Suspect gout in patients with:

  • Recurrent bouts of excruciating joint pain, typically with swelling and redness of and around the joint
    • Past or current elevated serum urate
    • Palpable tophus (suspected or proven).
  • Elevated serum urate is the cornerstone of gout, but utility is limited for diagnosis of gout, including acute gouty arthritis. The majority of hyperuricemic patients do not have gout. Serum urate can be transiently normal or not very high in acute gout during a flare.
  • Synovial fluid analysis revealing negatively birefringent monosodium urate crystals in the absence of concurrent joint infection is the only definitive diagnostic measure for arthritis due to gout.
  • There is not a single “gold standard” for gouty arthritis diagnostic criteria appropriate for clinical practice. The practitioner is advised to use one or more of the published gout classification criteria (in particular, the 2015 ACR/EULAR Gout Classification Criteria, summarized in Synopsis and Assessment of the 2015 Gout Classification Criteria) to help support the clinical suspicion of a gout diagnosis.
    • If there is strong evidence for the diagnosis of gout, then urate crystal deposition needs to be established (by synovial fluid analysis and compensated polarized light microscopy, or, by use of diagnostic high-resolution ultrasound or DECT in a setting where there are no current joint symptoms or joint aspiration is not feasible or accepted by the patient).
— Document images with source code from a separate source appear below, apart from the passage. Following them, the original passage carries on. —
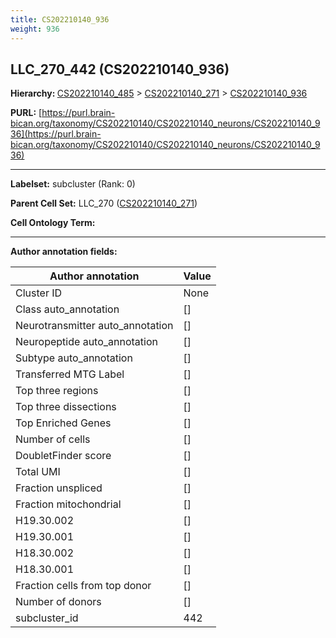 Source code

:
 ```yaml
---
title: CS202210140_936
weight: 936
---
```

## LLC_270_442 (CS202210140_936)
<b>Hierarchy: </b>
[CS202210140_485](../CS202210140_485) >
[CS202210140_271](../CS202210140_271) >
[CS202210140_936](../CS202210140_936)

**PURL:** [https://purl.brain-bican.org/taxonomy/CS202210140/CS202210140_neurons/CS202210140_936](https://purl.brain-bican.org/taxonomy/CS202210140/CS202210140_neurons/CS202210140_936)

---


**Labelset:** subcluster (Rank: 0)

**Parent Cell Set:** LLC_270 ([CS202210140_271](../CS202210140_271))



**Cell Ontology Term:** 

[MARKER GENES.]: #


---

[TRANSFERRED ANNOTATIONS.]: #


[AUTHOR ANNOTATION FIELDS.]: #


**Author annotation fields:**

| Author annotation | Value |
|-------------------|-------|
|Cluster ID|None|
|Class auto_annotation|[]|
|Neurotransmitter auto_annotation|[]|
|Neuropeptide auto_annotation|[]|
|Subtype auto_annotation|[]|
|Transferred MTG Label|[]|
|Top three regions|[]|
|Top three dissections|[]|
|Top Enriched Genes|[]|
|Number of cells|[]|
|DoubletFinder score|[]|
|Total UMI|[]|
|Fraction unspliced|[]|
|Fraction mitochondrial|[]|
|H19.30.002|[]|
|H19.30.001|[]|
|H18.30.002|[]|
|H18.30.001|[]|
|Fraction cells from top donor|[]|
|Number of donors|[]|
|subcluster_id|442|
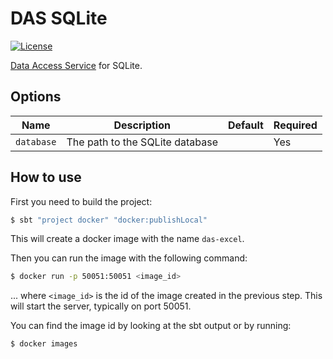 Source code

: # DAS SQLite
[![License](https://img.shields.io/:license-BSL%201.1-blue.svg)](/licenses/BSL.txt)

[Data Access Service](https://github.com/raw-labs/protocol-das) for SQLite.

## Options

| Name       | Description                           | Default  | Required |
|------------|---------------------------------------|----------|----------|
| `database` | The path to the SQLite database       |          | Yes      |

## How to use

First you need to build the project:
```bash
$ sbt "project docker" "docker:publishLocal"
```

This will create a docker image with the name `das-excel`.

Then you can run the image with the following command:
```bash
$ docker run -p 50051:50051 <image_id>
```
... where `<image_id>` is the id of the image created in the previous step.
This will start the server, typically on port 50051.

You can find the image id by looking at the sbt output or by running:
```bash
$ docker images
```

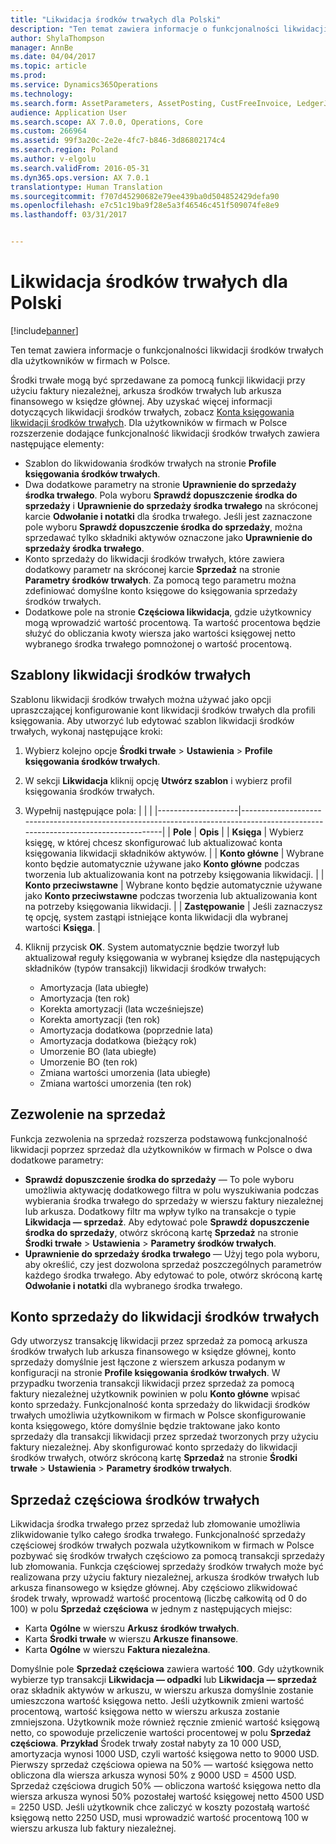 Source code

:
 ```yaml
---
title: "Likwidacja środków trwałych dla Polski"
description: "Ten temat zawiera informacje o funkcjonalności likwidacji środków trwałych dla użytkowników w firmach w Polsce."
author: ShylaThompson
manager: AnnBe
ms.date: 04/04/2017
ms.topic: article
ms.prod: 
ms.service: Dynamics365Operations
ms.technology: 
ms.search.form: AssetParameters, AssetPosting, CustFreeInvoice, LedgerJournalTable
audience: Application User
ms.search.scope: AX 7.0.0, Operations, Core
ms.custom: 266964
ms.assetid: 99f3a20c-2e2e-4fc7-b846-3d86802174c4
ms.search.region: Poland
ms.author: v-elgolu
ms.search.validFrom: 2016-05-31
ms.dyn365.ops.version: AX 7.0.1
translationtype: Human Translation
ms.sourcegitcommit: f707d45290682e79ee439ba0d504852429defa90
ms.openlocfilehash: e7c51c19ba9f28e5a3f46546c451f509074fe8e9
ms.lasthandoff: 03/31/2017


---
```


# <a name="fixed-assets-disposal-for-poland"></a>Likwidacja środków trwałych dla Polski

[!include[banner](../includes/banner.md)]


Ten temat zawiera informacje o funkcjonalności likwidacji środków trwałych dla użytkowników w firmach w Polsce. 

Środki trwałe mogą być sprzedawane za pomocą funkcji likwidacji przy użyciu faktury niezależnej, arkusza środków trwałych lub arkusza finansowego w księdze głównej. Aby uzyskać więcej informacji dotyczących likwidacji środków trwałych, zobacz [Konta księgowania likwidacji środków trwałych](../fixed-assets/fixed-asset-disposal-posting-accounts.md). Dla użytkowników w firmach w Polsce rozszerzenie dodające funkcjonalność likwidacji środków trwałych zawiera następujące elementy:

-   Szablon do likwidowania środków trwałych na stronie **Profile księgowania środków trwałych**.
-   Dwa dodatkowe parametry na stronie **Uprawnienie do sprzedaży środka trwałego**. Pola wyboru **Sprawdź dopuszczenie środka do sprzedaży** i **Uprawnienie do sprzedaży środka trwałego** na skróconej karcie **Odwołanie i notatki** dla środka trwałego. Jeśli jest zaznaczone pole wyboru **Sprawdź dopuszczenie środka do sprzedaży**, można sprzedawać tylko składniki aktywów oznaczone jako **Uprawnienie do sprzedaży środka trwałego**.
-   Konto sprzedaży do likwidacji środków trwałych, które zawiera dodatkowy parametr na skróconej karcie **Sprzedaż** na stronie **Parametry środków trwałych**. Za pomocą tego parametru można zdefiniować domyślne konto księgowe do księgowania sprzedaży środków trwałych.
-   Dodatkowe pole na stronie **Częściowa likwidacja**, gdzie użytkownicy mogą wprowadzić wartość procentową. Ta wartość procentowa będzie służyć do obliczania kwoty wiersza jako wartości księgowej netto wybranego środka trwałego pomnożonej o wartość procentową.

## <a name="templates-for-fixed-asset-disposal"></a>Szablony likwidacji środków trwałych
Szablonu likwidacji środków trwałych można używać jako opcji upraszczającej konfigurowanie kont likwidacji środków trwałych dla profili księgowania. Aby utworzyć lub edytować szablon likwidacji środków trwałych, wykonaj następujące kroki:

1.  Wybierz kolejno opcje **Środki trwałe** &gt; **Ustawienia** &gt; **Profile księgowania środków trwałych**.
2.  W sekcji **Likwidacja** kliknij opcję **Utwórz szablon** i wybierz profil księgowania środków trwałych.
3.  Wypełnij następujące pola:
    |                    |                                                                                                                                |
    |--------------------|--------------------------------------------------------------------------------------------------------------------------------|
    | **Pole**          | **Opis**                                                                                                                |
    | **Księga**           | Wybierz księgę, w której chcesz skonfigurować lub aktualizować konta księgowania likwidacji składników aktywów.                                         |
    | **Konto główne**   | Wybrane konto będzie automatycznie używane jako **Konto główne** podczas tworzenia lub aktualizowania kont na potrzeby księgowania likwidacji.       |
    | **Konto przeciwstawne** | Wybrane konto będzie automatycznie używane jako **Konto przeciwstawne** podczas tworzenia lub aktualizowania kont na potrzeby księgowania likwidacji. |
    | **Zastępowanie**      | Jeśli zaznaczysz tę opcję, system zastąpi istniejące konta likwidacji dla wybranej wartości **Księga**.                                     |

4.  Kliknij przycisk **OK**. System automatycznie będzie tworzył lub aktualizował reguły księgowania w wybranej księdze dla następujących składników (typów transakcji) likwidacji środków trwałych:
    -   Amortyzacja (lata ubiegłe)
    -   Amortyzacja (ten rok)
    -   Korekta amortyzacji (lata wcześniejsze)
    -   Korekta amortyzacji (ten rok)
    -   Amortyzacja dodatkowa (poprzednie lata)
    -   Amortyzacja dodatkowa (bieżący rok)
    -   Umorzenie BO (lata ubiegłe)
    -   Umorzenie BO (ten rok)
    -   Zmiana wartości umorzenia (lata ubiegłe)
    -   Zmiana wartości umorzenia (ten rok)

## <a name="permission-to-sell"></a>Zezwolenie na sprzedaż
Funkcja zezwolenia na sprzedaż rozszerza podstawową funkcjonalność likwidacji poprzez sprzedaż dla użytkowników w firmach w Polsce o dwa dodatkowe parametry:

-   **Sprawdź dopuszczenie środka do sprzedaży** — To pole wyboru umożliwia aktywację dodatkowego filtra w polu wyszukiwania podczas wybierania środka trwałego do sprzedaży w wierszu faktury niezależnej lub arkusza. Dodatkowy filtr ma wpływ tylko na transakcje o typie **Likwidacja — sprzedaż**. Aby edytować pole **Sprawdź dopuszczenie środka do sprzedaży**, otwórz skróconą kartę **Sprzedaż** na stronie **Środki trwałe** &gt; **Ustawienia** &gt; **Parametry środków trwałych**.
-   **Uprawnienie do sprzedaży środka trwałego** — Użyj tego pola wyboru, aby określić, czy jest dozwolona sprzedaż poszczególnych parametrów każdego środka trwałego. Aby edytować to pole, otwórz skróconą kartę **Odwołanie i notatki** dla wybranego środka trwałego.

## <a name="sales-account-for-fixed-assets-disposal"></a>Konto sprzedaży do likwidacji środków trwałych
Gdy utworzysz transakcję likwidacji przez sprzedaż za pomocą arkusza środków trwałych lub arkusza finansowego w księdze głównej, konto sprzedaży domyślnie jest łączone z wierszem arkusza podanym w konfiguracji na stronie **Profile księgowania środków trwałych**. W przypadku tworzenia transakcji likwidacji przez sprzedaż za pomocą faktury niezależnej użytkownik powinien w polu **Konto główne** wpisać konto sprzedaży. Funkcjonalność konta sprzedaży do likwidacji środków trwałych umożliwia użytkownikom w firmach w Polsce skonfigurowanie konta księgowego, które domyślnie będzie traktowane jako konto sprzedaży dla transakcji likwidacji przez sprzedaż tworzonych przy użyciu faktury niezależnej. Aby skonfigurować konto sprzedaży do likwidacji środków trwałych, otwórz skróconą kartę **Sprzedaż** na stronie **Środki trwałe** &gt; **Ustawienia** &gt; **Parametry środków trwałych**.

## <a name="partial-sales-of-fixed-assets"></a>Sprzedaż częściowa środków trwałych
Likwidacja środka trwałego przez sprzedaż lub złomowanie umożliwia zlikwidowanie tylko całego środka trwałego. Funkcjonalność sprzedaży częściowej środków trwałych pozwala użytkownikom w firmach w Polsce pozbywać się środków trwałych częściowo za pomocą transakcji sprzedaży lub złomowania. Funkcja częściowej sprzedaży środków trwałych może być realizowana przy użyciu faktury niezależnej, arkusza środków trwałych lub arkusza finansowego w księdze głównej. Aby częściowo zlikwidować środek trwały, wprowadź wartość procentową (liczbę całkowitą od 0 do 100) w polu **Sprzedaż częściowa** w jednym z następujących miejsc:

-   Karta **Ogólne** w wierszu **Arkusz środków trwałych**.
-   Karta **Środki trwałe** w wierszu **Arkusze finansowe**.
-   Karta **Ogólne** w wierszu **Faktura niezależna**.

Domyślnie pole **Sprzedaż częściowa** zawiera wartość **100**. Gdy użytkownik wybierze typ transakcji **Likwidacja — odpadki** lub **Likwidacja — sprzedaż** oraz składnik aktywów w arkuszu, w wierszu arkusza domyślnie zostanie umieszczona wartość księgowa netto. Jeśli użytkownik zmieni wartość procentową, wartość księgowa netto w wierszu arkusza zostanie zmniejszona. Użytkownik może również ręcznie zmienić wartość księgową netto, co spowoduje przeliczenie wartości procentowej w polu **Sprzedaż częściowa**. **Przykład** Środek trwały został nabyty za 10 000 USD, amortyzacja wynosi 1000 USD, czyli wartość księgowa netto to 9000 USD. Pierwszy sprzedaż częściowa opiewa na 50% — wartość księgowa netto obliczona dla wiersza arkusza wynosi 50% z 9000 USD = 4500 USD. Sprzedaż częściowa drugich 50% — obliczona wartość księgowa netto dla wiersza arkusza wynosi 50% pozostałej wartość księgowej netto 4500 USD = 2250 USD. Jeśli użytkownik chce zaliczyć w koszty pozostałą wartość księgową netto 2250 USD, musi wprowadzić wartość procentową 100 w wierszu arkusza lub faktury niezależnej.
    • In the setting of acute or chronic inflammatory arthritis, when there is reasonable doubt about the certainty of the diagnosis of gout, always perform joint aspiration and synovial fluid analysis to rule out other etiologies of arthritis such as pyogenic joint infection or pseudogout.
  • In-office diagnosis of gout cannot be made via a brisk response to colchicine, since other types of arthritis, such as pseudogout, may respond to colchicine.
  • Calcific crystal deposition diseases can be visualized by plain X-ray, such as CPPD crystal deposition disease detected as chondrocalcinosis in the setting of pseudogout.
  • For imaging assessment in crystal-associated arthritis:
    • Plain radiography is insensitive for gout and tophi in early disease.
    • High-resolution ultrasound, in expert hands, is a very useful in-office tool for detection of tophi in synovium and cartilage and is more sensitive than plain radiography for tophaceous gout. Ultrasound can also detect CPPD deposition disease in articular cartilages, including in patients with negative plain radiographs for chondrocalcinosis. However, ultrasound diagnostic performance has clear limitations for use in the setting of acute gouty arthritis.
    • DECT is highly sensitive and specific for aggregates of urate crystals in tissues. However, DECT has less sensitivity for urate crystal deposits in early disease in gout. Moreover, DECT has clear limitations in diagnostic performance for acute gout, even more so in early disease.
    • We do not yet understand the clinical impact of the ability of high-resolution ultrasound and DECT to detect urate crystal deposits in up to ~25% of subjects with asymptomatic hyperuricemia. This may signify a “pre-gout” disorder.